1.3 functions vs strings
Most functions in this library also have a string-counterpart. That would be the same function, but with an extra "_seq" appended to its name. For example;
- terminal.clear.eol and terminal.clear.eol_seq
- terminal.cursor.shape.set and terminal.cursor.shape.set_seq
The difference being that the former will write the sequence to the output stream. Where the latter returns the sequence as a string, and leaves writing to the user.
Hence these 2 examples are identical in functionality:
local t = require "terminal" -- directly write t.cursor.shape.set("block_blink") -- manually write t.output.write(t.cursor.shape.set_seq("block_blink"))
In simple cases the regular function will do. However when drawing more complex items on a terminal screen, combining multiple write actions into a single one, can reduce flicker and improve performance.
Here's an example that draws a vertical bar (3 rows high), and clears the lines:
t.write( t.cursor.position.column_seq(1), "|", t.clear.eol_seq(), t.cursor.position.down_seq(), "|", t.clear.eol_seq(), t.cursor.position.down_seq(), "|", t.clear.eol_seq(), t.cursor.position.up_seq(2) )
And as such it also allows for creating reusable sequences by storing it into a local variable:
local three_line_box = table.concat { t.cursor.position.column_seq(1), "|", t.clear.eol_seq(), t.cursor.position.down_seq(), "|", t.clear.eol_seq(), t.cursor.position.down_seq(), "|", t.clear.eol_seq(), t.cursor.position.up_seq(2) } t.write(three_line_box)
A more advanced version of this is the Sequence class.
Important: the stack based functions are not suited for including in reusable strings, because of their dynamic nature. They would restore the state to the state from before the string was created, not to the state from before the stored value is actually used.
1.4 stacks
Terminal state is hard to query (the exception being the cursor position). This means that if something is changed in the state of the terminal (eg. foreground or background color) one cannot easily revert it to the previous state. This is what the stacks attempt to resolve.
For each piece of state there is a separate stack to control it. Leading to the following stacks:
- cursor shape: controls the shape of the cursor and whether it blinks or not.
- cursor visibility: controls the visibility of the cursor, which has a separate state in the terminal, and hence has its own stack.
- cursor position: controls the position of the cursor. This one is slightly different from the other ones, since this is the only queryable state in the terminal.
- scroll region: controls the rows for the scrollable region.

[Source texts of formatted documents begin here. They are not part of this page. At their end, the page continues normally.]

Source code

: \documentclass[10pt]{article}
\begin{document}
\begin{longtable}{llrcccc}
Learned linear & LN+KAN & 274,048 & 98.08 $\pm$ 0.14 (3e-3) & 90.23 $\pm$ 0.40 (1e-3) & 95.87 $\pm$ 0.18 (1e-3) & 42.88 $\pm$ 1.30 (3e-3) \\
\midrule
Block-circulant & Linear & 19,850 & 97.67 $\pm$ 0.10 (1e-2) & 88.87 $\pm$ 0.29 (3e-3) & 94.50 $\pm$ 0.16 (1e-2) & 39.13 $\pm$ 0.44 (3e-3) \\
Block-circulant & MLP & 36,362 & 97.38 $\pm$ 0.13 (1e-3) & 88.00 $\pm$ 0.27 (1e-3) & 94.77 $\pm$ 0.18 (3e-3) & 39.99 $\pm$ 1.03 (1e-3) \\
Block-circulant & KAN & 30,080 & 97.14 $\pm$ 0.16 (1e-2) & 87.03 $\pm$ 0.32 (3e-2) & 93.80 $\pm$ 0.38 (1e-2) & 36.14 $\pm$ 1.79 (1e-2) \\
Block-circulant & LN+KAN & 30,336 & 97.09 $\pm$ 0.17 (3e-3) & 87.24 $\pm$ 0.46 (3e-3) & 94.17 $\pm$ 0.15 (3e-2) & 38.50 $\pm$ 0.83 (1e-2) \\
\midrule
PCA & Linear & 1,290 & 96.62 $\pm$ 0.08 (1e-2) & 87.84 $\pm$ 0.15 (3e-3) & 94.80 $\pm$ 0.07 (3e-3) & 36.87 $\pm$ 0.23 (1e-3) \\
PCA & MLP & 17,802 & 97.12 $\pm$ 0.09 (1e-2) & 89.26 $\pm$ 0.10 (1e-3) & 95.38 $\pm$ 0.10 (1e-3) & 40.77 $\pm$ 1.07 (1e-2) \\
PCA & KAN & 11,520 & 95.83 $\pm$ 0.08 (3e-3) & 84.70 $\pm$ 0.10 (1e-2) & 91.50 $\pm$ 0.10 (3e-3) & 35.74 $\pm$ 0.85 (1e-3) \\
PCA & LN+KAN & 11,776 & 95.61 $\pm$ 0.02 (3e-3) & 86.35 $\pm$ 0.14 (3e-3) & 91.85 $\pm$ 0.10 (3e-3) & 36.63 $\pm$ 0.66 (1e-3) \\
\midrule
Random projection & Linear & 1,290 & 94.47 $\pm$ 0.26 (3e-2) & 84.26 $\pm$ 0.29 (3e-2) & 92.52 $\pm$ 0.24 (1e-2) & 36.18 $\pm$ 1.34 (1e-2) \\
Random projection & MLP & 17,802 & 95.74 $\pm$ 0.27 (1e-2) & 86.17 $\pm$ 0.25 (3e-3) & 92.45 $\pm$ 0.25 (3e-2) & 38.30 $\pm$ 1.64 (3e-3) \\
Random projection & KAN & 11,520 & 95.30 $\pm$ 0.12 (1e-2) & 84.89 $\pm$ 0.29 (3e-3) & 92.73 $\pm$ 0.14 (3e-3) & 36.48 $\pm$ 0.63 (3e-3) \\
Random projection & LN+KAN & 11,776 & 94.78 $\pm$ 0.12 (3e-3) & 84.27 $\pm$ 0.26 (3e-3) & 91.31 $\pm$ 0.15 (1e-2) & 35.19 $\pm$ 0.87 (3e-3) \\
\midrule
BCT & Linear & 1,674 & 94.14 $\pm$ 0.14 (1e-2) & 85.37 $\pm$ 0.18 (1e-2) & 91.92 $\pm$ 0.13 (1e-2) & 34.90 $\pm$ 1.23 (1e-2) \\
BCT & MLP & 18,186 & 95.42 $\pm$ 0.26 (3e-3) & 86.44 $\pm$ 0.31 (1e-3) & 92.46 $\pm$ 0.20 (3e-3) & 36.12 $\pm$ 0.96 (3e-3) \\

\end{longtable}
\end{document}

- text attributes and color: this controls colors and attributes like
reverse
,blink
, etc.
Each stack has the following operations:
- push(values...): takes value(s) for the specific stack, pushes it onto the stack, and applies it.
- pop(n): pops
n
items of the stack, and applies the top of the stack again. - apply(): applies the item at the top of the stack (eg. undoes any intermediate changes).
The cursor position stack operates as follows:
- push(newrow, newcol): pushes the current cursor position onto the stack, and moves the cursor to the new position.
- pop(n): pops
n
items of the stack, and applies the last item popped.